Seven Reasons to Fly Your Banner High

The Aquarium of Western Australia in Perth has a banner at the building entry to attract attention.

The Aquarium of Western Australia in Perth has a banner at the building entry to attract attention.

I try to photograph interpretive media wherever we travel to serve as an idea file. In recent years I’ve seen some really creative uses of banners at varied sites, but especially at zoos and aquariums.

 

Banners are usually long strips of fabric or weatherproof vinyl with a verbal or visual message. As interpretive media they offer some unique qualities that may make them a better choice than a sign or exhibit or maybe to use in conjunction with signs and exhibits. Here are five reasons to consider using banners as a media choice at your location:

 

  1. Attention Grabber – A well-designed banner can brighten up an entryway or building exterior as an ad or teaser. Photos of highlights on the property often serve to entice someone to enter even better than words or descriptions. They create a festive look to a trail or large building interior that gets your attention.

 

Street banners in Monterey, California, remind you of the Steinbeck characters from Cannery Row.

Street banners in Monterey, California, remind you of the Steinbeck characters from Cannery Row.

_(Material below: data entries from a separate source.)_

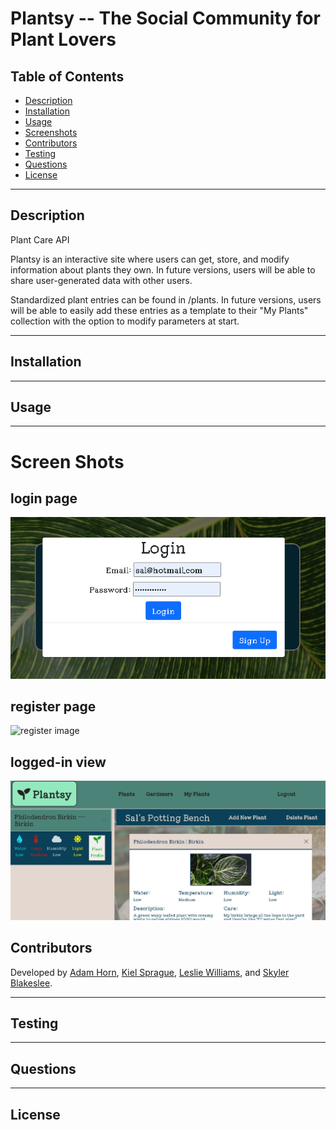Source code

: # Plantsy -- The Social Community for Plant Lovers

## Table of Contents
- [Description](#description)
- [Installation](#installation)
- [Usage](#usage)
- [Screenshots](#screenshots)
- [Contributors](#contributors)
- [Testing](#testing)
- [Questions](#questions)
- [License](#license)

---

## Description

Plant Care API

Plantsy is an interactive site where users can get, store, and modify information about plants they own. In future versions, users will be able to share user-generated data with other users. 

Standardized plant entries can be found in /plants. In future versions, users will be able to easily add these entries as a template to their "My Plants" collection with the option to modify parameters at start.

---

## Installation
  

---

## Usage
 

---

# Screen Shots

## login page
![login image](./images/login.png)

## register page
![register image](./images/register.png)

## logged-in view
![logged-in image](./images/logged-in.png)

## Contributors
Developed by [Adam Horn](https://github.com/mradamhorn), [Kiel Sprague](https://github.com/Aereisdin), [Leslie Williams](https://github.com/Sesdesoir), and [Skyler Blakeslee](https://github.com/skyler-blakeslee).

---

## Testing

---

## Questions


---

## License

  1. Wayfinding and Thematic Connectors – A distinctive banner can be used to mark a path or road and connect physically separated features into a thematic trail. Sub-themes can be designated with the banners by changing colors, or by using a different graphic or word while maintaining the general look to tie everything together.

 

  1. Sense of Place or Time Marker – A banner can be used to identify an event or person with a specific place or date. Intangible stories can be identified with the setting where they occurred, inviting curious guests to learn more. A banner that tells me I am standing where President Washington once stood or a peace treaty was signed can be a powerful attraction. While a sign might do the same thing, a banner’s movement may be more eye-catching.
Monterey Bay Aquarium has colorful banners that emphasize their themes of Explore, Discover and Act.

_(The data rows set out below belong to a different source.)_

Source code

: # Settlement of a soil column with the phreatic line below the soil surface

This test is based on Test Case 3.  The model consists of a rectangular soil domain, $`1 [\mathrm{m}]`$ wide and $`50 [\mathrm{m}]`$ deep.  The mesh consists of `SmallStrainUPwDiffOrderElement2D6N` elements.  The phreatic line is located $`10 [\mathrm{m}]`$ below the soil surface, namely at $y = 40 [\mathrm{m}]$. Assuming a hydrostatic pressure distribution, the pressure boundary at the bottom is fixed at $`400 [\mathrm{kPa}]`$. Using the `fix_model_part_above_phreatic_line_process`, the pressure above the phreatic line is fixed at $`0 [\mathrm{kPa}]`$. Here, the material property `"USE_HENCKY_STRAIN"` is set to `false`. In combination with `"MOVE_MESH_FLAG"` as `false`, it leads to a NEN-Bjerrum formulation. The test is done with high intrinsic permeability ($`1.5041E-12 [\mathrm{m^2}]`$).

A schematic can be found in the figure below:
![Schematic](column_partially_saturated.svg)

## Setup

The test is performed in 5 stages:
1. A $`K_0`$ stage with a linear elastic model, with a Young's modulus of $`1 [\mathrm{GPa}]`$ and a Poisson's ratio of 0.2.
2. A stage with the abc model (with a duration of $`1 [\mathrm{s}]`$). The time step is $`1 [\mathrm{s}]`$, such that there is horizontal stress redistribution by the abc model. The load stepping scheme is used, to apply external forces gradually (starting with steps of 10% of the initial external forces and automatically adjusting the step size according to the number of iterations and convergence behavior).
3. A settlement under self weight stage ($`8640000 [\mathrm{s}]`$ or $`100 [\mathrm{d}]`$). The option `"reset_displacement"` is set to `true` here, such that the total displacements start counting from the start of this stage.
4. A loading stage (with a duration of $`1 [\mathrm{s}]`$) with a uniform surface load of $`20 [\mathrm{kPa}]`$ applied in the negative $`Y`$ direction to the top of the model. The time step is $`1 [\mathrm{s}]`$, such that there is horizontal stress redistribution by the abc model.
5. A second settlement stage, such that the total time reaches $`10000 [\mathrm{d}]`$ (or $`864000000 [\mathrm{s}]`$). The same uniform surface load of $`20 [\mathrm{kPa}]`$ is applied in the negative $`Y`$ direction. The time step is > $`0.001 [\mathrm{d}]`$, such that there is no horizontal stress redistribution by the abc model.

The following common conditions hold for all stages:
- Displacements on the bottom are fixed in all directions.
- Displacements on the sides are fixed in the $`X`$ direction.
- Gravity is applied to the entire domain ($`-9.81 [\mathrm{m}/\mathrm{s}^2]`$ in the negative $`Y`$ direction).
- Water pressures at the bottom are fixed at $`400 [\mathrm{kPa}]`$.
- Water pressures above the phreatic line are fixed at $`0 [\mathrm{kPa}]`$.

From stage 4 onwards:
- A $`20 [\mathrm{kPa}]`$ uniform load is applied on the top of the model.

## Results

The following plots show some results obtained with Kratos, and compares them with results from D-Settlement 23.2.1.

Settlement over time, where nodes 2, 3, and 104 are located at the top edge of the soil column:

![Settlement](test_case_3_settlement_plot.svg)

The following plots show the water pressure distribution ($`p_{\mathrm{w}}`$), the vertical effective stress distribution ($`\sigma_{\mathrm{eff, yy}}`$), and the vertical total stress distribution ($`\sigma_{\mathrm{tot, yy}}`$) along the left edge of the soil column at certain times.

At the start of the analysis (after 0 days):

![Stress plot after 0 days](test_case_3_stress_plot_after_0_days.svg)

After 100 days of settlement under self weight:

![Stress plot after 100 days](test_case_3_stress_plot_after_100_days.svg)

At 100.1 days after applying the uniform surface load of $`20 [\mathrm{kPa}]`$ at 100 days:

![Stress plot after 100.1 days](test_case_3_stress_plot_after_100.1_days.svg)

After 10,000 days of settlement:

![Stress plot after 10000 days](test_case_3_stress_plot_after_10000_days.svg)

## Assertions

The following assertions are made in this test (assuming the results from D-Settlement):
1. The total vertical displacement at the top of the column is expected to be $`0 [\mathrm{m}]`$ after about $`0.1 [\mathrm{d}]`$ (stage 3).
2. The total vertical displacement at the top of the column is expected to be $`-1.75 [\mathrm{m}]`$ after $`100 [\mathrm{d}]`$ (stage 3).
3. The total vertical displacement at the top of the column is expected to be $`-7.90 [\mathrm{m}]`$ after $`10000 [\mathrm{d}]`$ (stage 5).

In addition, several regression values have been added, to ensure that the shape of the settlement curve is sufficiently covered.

Monterey Bay Aquarium has colorful banners that emphasize their themes of Explore, Discover and Act.

 

  1. Branding – The organizational logo on banners throughout a property can reinforce the brand and make your boundaries clear, especially if your site merges with that of some other organization.

 

  1. Messages – Use of a thematic message on banners may make it more memorable through repetition. It might have to be a word or phrase that more telegraphically delivers the message than you would use on an exhibit.

 

  1. Use of Space – Often banners can be placed higher than regular signs or exhibits, using space that cannot be used for more detailed messages or graphics. The effect can be beautiful if the banners are professionally designed and produced.

 

  1. Cost – Banners have likely been around since there’s been cloth. Some of the new methods of transfer of digital images to fabrics make it easier and less expensive to generate banners than ever before.

 

At Cleveland Metroparks Zoo, one banner provides the branding and the other helps you identify the exhibit's theme.

At Cleveland Metroparks Zoo, one banner provides the branding and the other helps you identify the exhibit’s theme.

Because fabrics may be more fragile or may fade in direct sun, you may need to consider the longevity you require before deciding on materials. Fabric banners may work better for short duration, while vinyl might be needed for longer terms (over the course of a summer season, for example). Funding for replacement or changes when needed will have to part of the decision-making process when determining whether banners are the right medium for your site.